## Problem requirements
Your job is to retype all of the data word for word, leaving every image out.

——————

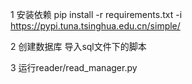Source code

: 1 安装依赖
pip install -r requirements.txt -i https://pypi.tuna.tsinghua.edu.cn/simple/

2 创建数据库
导入sql文件下的脚本

3 运行reader/read_manager.py
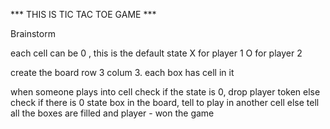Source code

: *** THIS IS TIC TAC TOE GAME ***

Brainstorm

each cell can be 
    0 , this is the default state
    X for player 1
    O for player 2

create the board row 3 colum 3.
each box has cell in it

when someone plays into cell
check if the state is 0, drop player token
else check if there is 0 state box in the board, tell to play in another cell
else tell all the boxes are filled and player - won the game




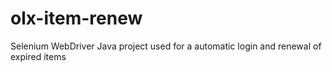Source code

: # olx-item-renew
Selenium WebDriver Java project used for a automatic login and renewal of expired items  
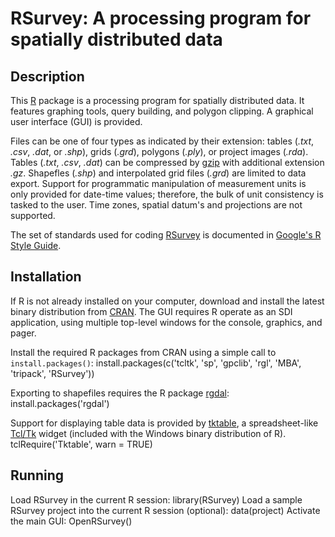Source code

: RSurvey: A processing program for spatially distributed data
============================================================

Description
-----------

This [R](http://www.r-project.org/ "R") package is a processing program for
spatially distributed data. It features graphing tools, query building, and
polygon clipping. A graphical user interface (GUI) is provided.

Files can be one of four types as indicated by their extension: tables
(_.txt_, _.csv_, _.dat_, or _.shp_), grids (_.grd_), polygons (_.ply_), or
project images (_.rda_). Tables (_.txt_, _.csv_, _.dat_) can be compressed
by [gzip](http://www.gzip.org/ "gzip") with additional extension _.gz_.
Shapefles (_.shp_) and interpolated grid files (_.grd_) are limited to data
export. Support for programmatic manipulation of measurement units is only
provided for date-time values; therefore, the bulk of unit consistency is tasked
to the user. Time zones, spatial datum's and projections are not supported.

The set of standards used for coding
[RSurvey](http://cran.r-project.org/web/packages/RSurvey/index.html "RSurvey")
is documented in
[Google's R Style Guide](http://google-styleguide.googlecode.com/svn/trunk/google-r-style.html "Google's R Style Guide").

Installation
------------

If R is not already installed on your
computer, download and install the latest binary distribution from
[CRAN](http://cran.r-project.org/ "The Comprehensive R Archive Network").
The GUI requires R operate as an SDI application, using multiple
top-level windows for the console, graphics, and pager.

Install the required R packages from CRAN using a simple call to
`install.packages()`:
    install.packages(c('tcltk', 'sp', 'gpclib', 'rgl', 'MBA', 'tripack', 'RSurvey'))

Exporting to shapefiles requires the R package
[rgdal](http://cran.r-project.org/web/packages/rgdal/index.html "rgdal"):
    install.packages('rgdal')

Support for displaying table data is provided by
[tktable](http://tktable.sourceforge.net/ "tktable"),
a spreadsheet-like [Tcl/Tk](http://www.tcl.tk/ "Tcl/Tk") widget
(included with the Windows binary distribution of R).
    tclRequire('Tktable', warn = TRUE)

Running
-------

Load RSurvey in the current R session:
    library(RSurvey)
Load a sample RSurvey project into the current R session (optional):
    data(project)
Activate the main GUI:
    OpenRSurvey()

——————

## Written response
Source code

: 1 安装依赖
pip install -r requirements.txt -i https://pypi.tuna.tsinghua.edu.cn/simple/

2 创建数据库
导入sql文件下的脚本

3 运行reader/read_manager.py
Source code

: *** THIS IS TIC TAC TOE GAME ***

Brainstorm

each cell can be 
    0 , this is the default state
    X for player 1
    O for player 2

create the board row 3 colum 3.
each box has cell in it

when someone plays into cell
check if the state is 0, drop player token
else check if there is 0 state box in the board, tell to play in another cell
else tell all the boxes are filled and player - won the game




Source code

: # olx-item-renew
Selenium WebDriver Java project used for a automatic login and renewal of expired items  
Source code

: RSurvey: A processing program for spatially distributed data
============================================================

Description
-----------

This [R](http://www.r-project.org/ "R") package is a processing program for
spatially distributed data. It features graphing tools, query building, and
polygon clipping. A graphical user interface (GUI) is provided.

Files can be one of four types as indicated by their extension: tables
(_.txt_, _.csv_, _.dat_, or _.shp_), grids (_.grd_), polygons (_.ply_), or
project images (_.rda_). Tables (_.txt_, _.csv_, _.dat_) can be compressed
by [gzip](http://www.gzip.org/ "gzip") with additional extension _.gz_.
Shapefles (_.shp_) and interpolated grid files (_.grd_) are limited to data
export. Support for programmatic manipulation of measurement units is only
provided for date-time values; therefore, the bulk of unit consistency is tasked
to the user. Time zones, spatial datum's and projections are not supported.

The set of standards used for coding
[RSurvey](http://cran.r-project.org/web/packages/RSurvey/index.html "RSurvey")
is documented in
[Google's R Style Guide](http://google-styleguide.googlecode.com/svn/trunk/google-r-style.html "Google's R Style Guide").

Installation
------------

If R is not already installed on your
computer, download and install the latest binary distribution from
[CRAN](http://cran.r-project.org/ "The Comprehensive R Archive Network").
The GUI requires R operate as an SDI application, using multiple
top-level windows for the console, graphics, and pager.

Install the required R packages from CRAN using a simple call to
`install.packages()`:
    install.packages(c('tcltk', 'sp', 'gpclib', 'rgl', 'MBA', 'tripack', 'RSurvey'))

Exporting to shapefiles requires the R package
[rgdal](http://cran.r-project.org/web/packages/rgdal/index.html "rgdal"):
    install.packages('rgdal')

Support for displaying table data is provided by
[tktable](http://tktable.sourceforge.net/ "tktable"),
a spreadsheet-like [Tcl/Tk](http://www.tcl.tk/ "Tcl/Tk") widget
(included with the Windows binary distribution of R).
    tclRequire('Tktable', warn = TRUE)

Running
-------

Load RSurvey in the current R session:
    library(RSurvey)
Load a sample RSurvey project into the current R session (optional):
    data(project)
Activate the main GUI:
    OpenRSurvey()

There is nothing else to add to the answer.